**Exercise brief:**
Leaving the pictures aside, repeat the entries exactly.
Records supplied START
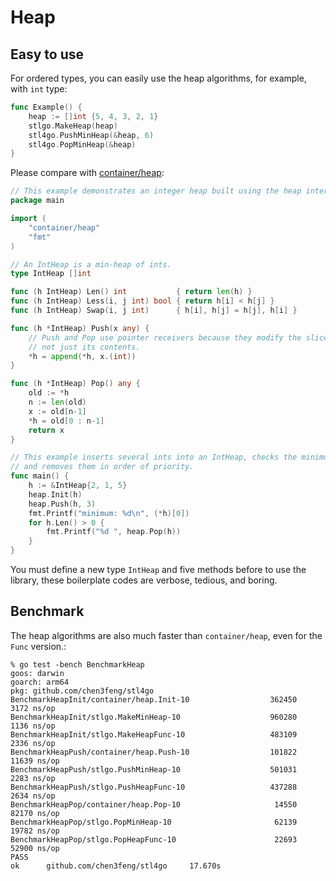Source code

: # Heap

## Easy to use

For ordered types, you can easily use the heap algorithms, for example, with `int` type:

```go
func Example() {
    heap := []int {5, 4, 3, 2, 1}
    stlgo.MakeHeap(heap)
    stl4go.PushMinHeap(&heap, 6)
    stl4go.PopMinHeap(&heap)
}
```

Please compare with [container/heap](https://pkg.go.dev/container/heap#example-package-IntHeap):

```go
// This example demonstrates an integer heap built using the heap interface.
package main

import (
	"container/heap"
	"fmt"
)

// An IntHeap is a min-heap of ints.
type IntHeap []int

func (h IntHeap) Len() int           { return len(h) }
func (h IntHeap) Less(i, j int) bool { return h[i] < h[j] }
func (h IntHeap) Swap(i, j int)      { h[i], h[j] = h[j], h[i] }

func (h *IntHeap) Push(x any) {
	// Push and Pop use pointer receivers because they modify the slice's length,
	// not just its contents.
	*h = append(*h, x.(int))
}

func (h *IntHeap) Pop() any {
	old := *h
	n := len(old)
	x := old[n-1]
	*h = old[0 : n-1]
	return x
}

// This example inserts several ints into an IntHeap, checks the minimum,
// and removes them in order of priority.
func main() {
	h := &IntHeap{2, 1, 5}
	heap.Init(h)
	heap.Push(h, 3)
	fmt.Printf("minimum: %d\n", (*h)[0])
	for h.Len() > 0 {
		fmt.Printf("%d ", heap.Pop(h))
	}
}
```

You must define a new type `IntHeap` and five methods before to use the library,
these boilerplate codes are verbose, tedious, and boring.

## Benchmark

The heap algorithms are also much faster than `container/heap`, even for the `Func` version.:

```console
% go test -bench BenchmarkHeap
goos: darwin
goarch: arm64
pkg: github.com/chen3feng/stl4go
BenchmarkHeapInit/container/heap.Init-10                  362450              3172 ns/op
BenchmarkHeapInit/stlgo.MakeMinHeap-10                    960280              1136 ns/op
BenchmarkHeapInit/stlgo.MakeHeapFunc-10                   483109              2336 ns/op
BenchmarkHeapPush/container/heap.Push-10                  101822             11639 ns/op
BenchmarkHeapPush/stlgo.PushMinHeap-10                    501031              2283 ns/op
BenchmarkHeapPush/stlgo.PushHeapFunc-10                   437288              2634 ns/op
BenchmarkHeapPop/container/heap.Pop-10                     14550             82170 ns/op
BenchmarkHeapPop/stlgo.PopMinHeap-10                       62139             19782 ns/op
BenchmarkHeapPop/stlgo.PopHeapFunc-10                      22693             52900 ns/op
PASS
ok      github.com/chen3feng/stl4go     17.670s
```
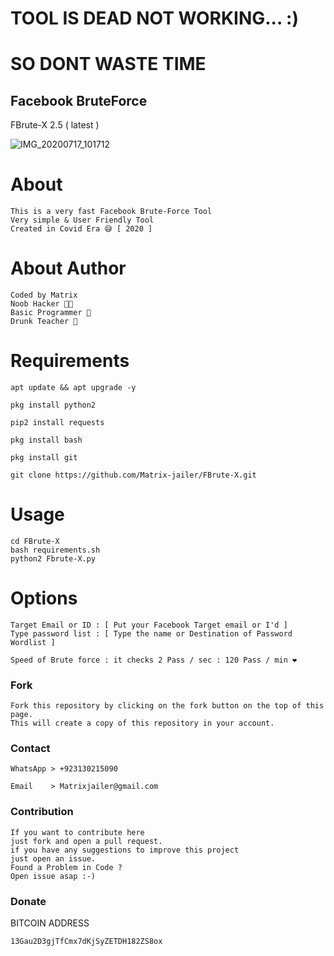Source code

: # TOOL IS DEAD NOT WORKING...  :)
# SO DONT WASTE TIME 

## Facebook BruteForce
FBrute-X 2.5 ( latest )

![IMG_20200717_101712](https://user-images.githubusercontent.com/66746496/87751109-b7ff0280-c816-11ea-9d93-d7edf070acd5.jpg)


# About
```
This is a very fast Facebook Brute-Force Tool
Very simple & User Friendly Tool
Created in Covid Era 😅 [ 2020 ]
```
# About Author
```
Coded by Matrix
Noob Hacker 👨‍💻
Basic Programmer 🔡
Drunk Teacher 🍻
```
# Requirements
```
apt update && apt upgrade -y
```
```
pkg install python2
```
```
pip2 install requests
```
```
pkg install bash
```
```
pkg install git
```
```
git clone https://github.com/Matrix-jailer/FBrute-X.git
```
# Usage 
```
cd FBrute-X
bash requirements.sh
python2 Fbrute-X.py
```
# Options
```
Target Email or ID : [ Put your Facebook Target email or I'd ]
Type password list : [ Type the name or Destination of Password Wordlist ]

Speed of Brute force : it checks 2 Pass / sec : 120 Pass / min ❤️
```
### Fork
```
Fork this repository by clicking on the fork button on the top of this page. 
This will create a copy of this repository in your account.
```
### Contact
```
WhatsApp > +923130215090
```
```
Email    > Matrixjailer@gmail.com
```
### Contribution
```
If you want to contribute here 
just fork and open a pull request. 
if you have any suggestions to improve this project 
just open an issue.
Found a Problem in Code ?
Open issue asap :-)
```
### Donate
BITCOIN ADDRESS
```
13Gau2D3gjTfCmx7dKjSyZETDH182ZS8ox
```
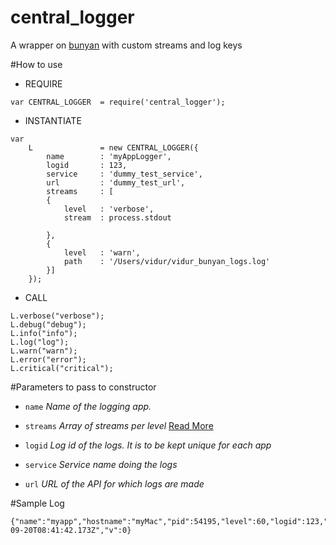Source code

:# central_logger
A wrapper on [bunyan](https://github.com/trentm/node-bunyan) with custom streams and log keys

#How to use

- REQUIRE
```
var CENTRAL_LOGGER  = require('central_logger');
```

- INSTANTIATE
```
var
    L               = new CENTRAL_LOGGER({
        name        : 'myAppLogger',
        logid       : 123,
        service     : 'dummy_test_service',
        url         : 'dummy_test_url',
        streams     : [
        {   
            level   : 'verbose',
            stream  : process.stdout

        },
        {
            level   : 'warn',
            path    : '/Users/vidur/vidur_bunyan_logs.log'
        }]
    });
```

- CALL
```
L.verbose("verbose");
L.debug("debug");
L.info("info");
L.log("log");
L.warn("warn");
L.error("error");
L.critical("critical");
```


#Parameters to pass to constructor

- `name`
 *Name of the logging app.*
 
- `streams`
  *Array of streams per level* [Read More](https://github.com/trentm/node-bunyan#streams)
  
- `logid`
  *Log id of the logs. It is to be kept unique for each app*

- `service`
  *Service name doing the logs*

- `url`
  *URL of the API for which logs are made*
  
  
#Sample Log
```
{"name":"myapp","hostname":"myMac","pid":54195,"level":60,"logid":123,"service":"dummy_test_service","url":"dummy_test_url","log_level":"info","msg":"info","time":"2016-09-20T08:41:42.173Z","v":0}
```
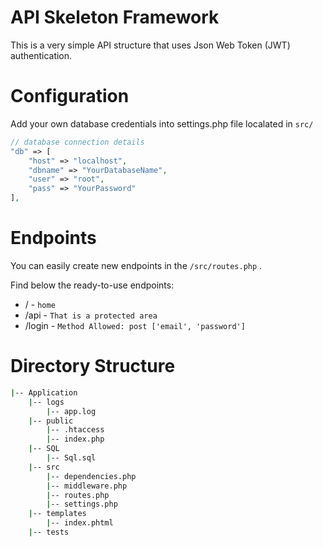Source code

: # API Skeleton Framework
This is a very simple API structure that uses Json Web Token (JWT) authentication.

# Configuration
Add your own database credentials into settings.php file localated in ```src/ ```

``` php
// database connection details
"db" => [
    "host" => "localhost",
    "dbname" => "YourDatabaseName",
    "user" => "root",
    "pass" => "YourPassword"
],
```
# Endpoints
You can easily create new endpoints in the ``` /src/routes.php ``` .

Find below the ready-to-use endpoints:
* /    - ``` home ```
* /api - ``` That is a protected area ```
* /login - ``` Method Allowed: post ['email', 'password'] ``` 

# Directory Structure

``` bash
|-- Application
	|-- logs
		|-- app.log
	|-- public
		|-- .htaccess
		|-- index.php
    |-- SQL
        |-- Sql.sql
    |-- src
		|-- dependencies.php
		|-- middleware.php
		|-- routes.php
		|-- settings.php
	|-- templates
		|-- index.phtml
	|-- tests

  ```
Records supplied END
**Written response:**
Source code

: # Heap

## Easy to use

For ordered types, you can easily use the heap algorithms, for example, with `int` type:

```go
func Example() {
    heap := []int {5, 4, 3, 2, 1}
    stlgo.MakeHeap(heap)
    stl4go.PushMinHeap(&heap, 6)
    stl4go.PopMinHeap(&heap)
}
```

Please compare with [container/heap](https://pkg.go.dev/container/heap#example-package-IntHeap):

```go
// This example demonstrates an integer heap built using the heap interface.
package main

import (
	"container/heap"
	"fmt"
)

// An IntHeap is a min-heap of ints.
type IntHeap []int

func (h IntHeap) Len() int           { return len(h) }
func (h IntHeap) Less(i, j int) bool { return h[i] < h[j] }
func (h IntHeap) Swap(i, j int)      { h[i], h[j] = h[j], h[i] }

func (h *IntHeap) Push(x any) {
	// Push and Pop use pointer receivers because they modify the slice's length,
	// not just its contents.
	*h = append(*h, x.(int))
}

func (h *IntHeap) Pop() any {
	old := *h
	n := len(old)
	x := old[n-1]
	*h = old[0 : n-1]
	return x
}

// This example inserts several ints into an IntHeap, checks the minimum,
// and removes them in order of priority.
func main() {
	h := &IntHeap{2, 1, 5}
	heap.Init(h)
	heap.Push(h, 3)
	fmt.Printf("minimum: %d\n", (*h)[0])
	for h.Len() > 0 {
		fmt.Printf("%d ", heap.Pop(h))
	}
}
```

You must define a new type `IntHeap` and five methods before to use the library,
these boilerplate codes are verbose, tedious, and boring.

## Benchmark

The heap algorithms are also much faster than `container/heap`, even for the `Func` version.:

```console
% go test -bench BenchmarkHeap
goos: darwin
goarch: arm64
pkg: github.com/chen3feng/stl4go
BenchmarkHeapInit/container/heap.Init-10                  362450              3172 ns/op
BenchmarkHeapInit/stlgo.MakeMinHeap-10                    960280              1136 ns/op
BenchmarkHeapInit/stlgo.MakeHeapFunc-10                   483109              2336 ns/op
BenchmarkHeapPush/container/heap.Push-10                  101822             11639 ns/op
BenchmarkHeapPush/stlgo.PushMinHeap-10                    501031              2283 ns/op
BenchmarkHeapPush/stlgo.PushHeapFunc-10                   437288              2634 ns/op
BenchmarkHeapPop/container/heap.Pop-10                     14550             82170 ns/op
BenchmarkHeapPop/stlgo.PopMinHeap-10                       62139             19782 ns/op
BenchmarkHeapPop/stlgo.PopHeapFunc-10                      22693             52900 ns/op
PASS
ok      github.com/chen3feng/stl4go     17.670s
```
Source code

: # TOOL IS DEAD NOT WORKING...  :)
# SO DONT WASTE TIME 

## Facebook BruteForce
FBrute-X 2.5 ( latest )

![IMG_20200717_101712](https://user-images.githubusercontent.com/66746496/87751109-b7ff0280-c816-11ea-9d93-d7edf070acd5.jpg)


# About
```
This is a very fast Facebook Brute-Force Tool
Very simple & User Friendly Tool
Created in Covid Era 😅 [ 2020 ]
```
# About Author
```
Coded by Matrix
Noob Hacker 👨‍💻
Basic Programmer 🔡
Drunk Teacher 🍻
```
# Requirements
```
apt update && apt upgrade -y
```
```
pkg install python2
```
```
pip2 install requests
```
```
pkg install bash
```
```
pkg install git
```
```
git clone https://github.com/Matrix-jailer/FBrute-X.git
```
# Usage 
```
cd FBrute-X
bash requirements.sh
python2 Fbrute-X.py
```
# Options
```
Target Email or ID : [ Put your Facebook Target email or I'd ]
Type password list : [ Type the name or Destination of Password Wordlist ]

Speed of Brute force : it checks 2 Pass / sec : 120 Pass / min ❤️
```
### Fork
```
Fork this repository by clicking on the fork button on the top of this page. 
This will create a copy of this repository in your account.
```
### Contact
```
WhatsApp > +923130215090
```
```
Email    > Matrixjailer@gmail.com
```
### Contribution
```
If you want to contribute here 
just fork and open a pull request. 
if you have any suggestions to improve this project 
just open an issue.
Found a Problem in Code ?
Open issue asap :-)
```
### Donate
BITCOIN ADDRESS
```
13Gau2D3gjTfCmx7dKjSyZETDH182ZS8ox
```
Source code

:# central_logger
A wrapper on [bunyan](https://github.com/trentm/node-bunyan) with custom streams and log keys

#How to use

- REQUIRE
```
var CENTRAL_LOGGER  = require('central_logger');
```

- INSTANTIATE
```
var
    L               = new CENTRAL_LOGGER({
        name        : 'myAppLogger',
        logid       : 123,
        service     : 'dummy_test_service',
        url         : 'dummy_test_url',
        streams     : [
        {   
            level   : 'verbose',
            stream  : process.stdout

        },
        {
            level   : 'warn',
            path    : '/Users/vidur/vidur_bunyan_logs.log'
        }]
    });
```

- CALL
```
L.verbose("verbose");
L.debug("debug");
L.info("info");
L.log("log");
L.warn("warn");
L.error("error");
L.critical("critical");
```


#Parameters to pass to constructor

- `name`
 *Name of the logging app.*
 
- `streams`
  *Array of streams per level* [Read More](https://github.com/trentm/node-bunyan#streams)
  
- `logid`
  *Log id of the logs. It is to be kept unique for each app*

- `service`
  *Service name doing the logs*

- `url`
  *URL of the API for which logs are made*
  
  
#Sample Log
```
{"name":"myapp","hostname":"myMac","pid":54195,"level":60,"logid":123,"service":"dummy_test_service","url":"dummy_test_url","log_level":"info","msg":"info","time":"2016-09-20T08:41:42.173Z","v":0}
```
Source code

: # API Skeleton Framework
This is a very simple API structure that uses Json Web Token (JWT) authentication.

# Configuration
Add your own database credentials into settings.php file localated in ```src/ ```

``` php
// database connection details
"db" => [
    "host" => "localhost",
    "dbname" => "YourDatabaseName",
    "user" => "root",
    "pass" => "YourPassword"
],
```
# Endpoints
You can easily create new endpoints in the ``` /src/routes.php ``` .

Find below the ready-to-use endpoints:
* /    - ``` home ```
* /api - ``` That is a protected area ```
* /login - ``` Method Allowed: post ['email', 'password'] ``` 

# Directory Structure

``` bash
|-- Application
	|-- logs
		|-- app.log
	|-- public
		|-- .htaccess
		|-- index.php
    |-- SQL
        |-- Sql.sql
    |-- src
		|-- dependencies.php
		|-- middleware.php
		|-- routes.php
		|-- settings.php
	|-- templates
		|-- index.phtml
	|-- tests

  ```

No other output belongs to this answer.